| Task goal |
State how many lines of the records contain the string "them", and give no other information.

| Data provided |
· · · · ·

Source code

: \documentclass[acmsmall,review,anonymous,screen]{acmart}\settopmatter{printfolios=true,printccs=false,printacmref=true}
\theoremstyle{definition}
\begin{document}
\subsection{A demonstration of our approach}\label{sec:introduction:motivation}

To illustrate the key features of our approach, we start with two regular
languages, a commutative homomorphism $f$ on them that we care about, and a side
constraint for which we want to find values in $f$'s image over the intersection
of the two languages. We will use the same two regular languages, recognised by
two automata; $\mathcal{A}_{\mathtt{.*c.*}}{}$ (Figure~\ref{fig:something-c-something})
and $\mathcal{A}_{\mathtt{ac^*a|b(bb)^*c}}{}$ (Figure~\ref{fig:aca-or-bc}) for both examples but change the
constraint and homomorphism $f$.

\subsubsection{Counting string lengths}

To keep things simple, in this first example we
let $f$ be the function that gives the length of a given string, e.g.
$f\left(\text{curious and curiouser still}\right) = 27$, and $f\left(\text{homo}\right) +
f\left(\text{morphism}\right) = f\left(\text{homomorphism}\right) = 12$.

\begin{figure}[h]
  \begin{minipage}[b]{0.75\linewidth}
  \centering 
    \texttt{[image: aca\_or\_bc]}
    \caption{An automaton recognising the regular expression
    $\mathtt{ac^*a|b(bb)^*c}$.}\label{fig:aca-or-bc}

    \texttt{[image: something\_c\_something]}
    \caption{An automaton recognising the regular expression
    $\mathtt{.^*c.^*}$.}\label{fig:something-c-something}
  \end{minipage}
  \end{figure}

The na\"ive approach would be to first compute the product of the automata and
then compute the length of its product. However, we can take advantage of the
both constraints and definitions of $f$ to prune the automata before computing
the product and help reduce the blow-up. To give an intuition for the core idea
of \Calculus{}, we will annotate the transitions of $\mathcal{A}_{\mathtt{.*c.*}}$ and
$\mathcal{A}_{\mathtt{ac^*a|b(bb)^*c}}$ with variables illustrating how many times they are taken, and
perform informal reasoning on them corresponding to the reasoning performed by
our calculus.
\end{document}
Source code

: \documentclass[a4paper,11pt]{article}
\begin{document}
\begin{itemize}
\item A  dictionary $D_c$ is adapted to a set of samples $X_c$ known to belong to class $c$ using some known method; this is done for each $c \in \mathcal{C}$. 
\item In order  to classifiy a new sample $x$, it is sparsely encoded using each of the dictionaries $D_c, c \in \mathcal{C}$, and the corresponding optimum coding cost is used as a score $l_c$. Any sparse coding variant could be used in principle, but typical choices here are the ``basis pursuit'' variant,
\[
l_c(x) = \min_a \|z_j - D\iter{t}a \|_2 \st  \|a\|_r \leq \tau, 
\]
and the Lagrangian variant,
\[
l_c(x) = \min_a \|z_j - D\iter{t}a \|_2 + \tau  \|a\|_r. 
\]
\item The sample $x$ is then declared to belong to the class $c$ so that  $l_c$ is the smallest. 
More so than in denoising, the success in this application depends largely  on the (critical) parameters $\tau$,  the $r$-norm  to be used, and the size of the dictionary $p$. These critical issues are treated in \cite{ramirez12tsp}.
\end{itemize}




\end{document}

· · · · ·

| Solution |
2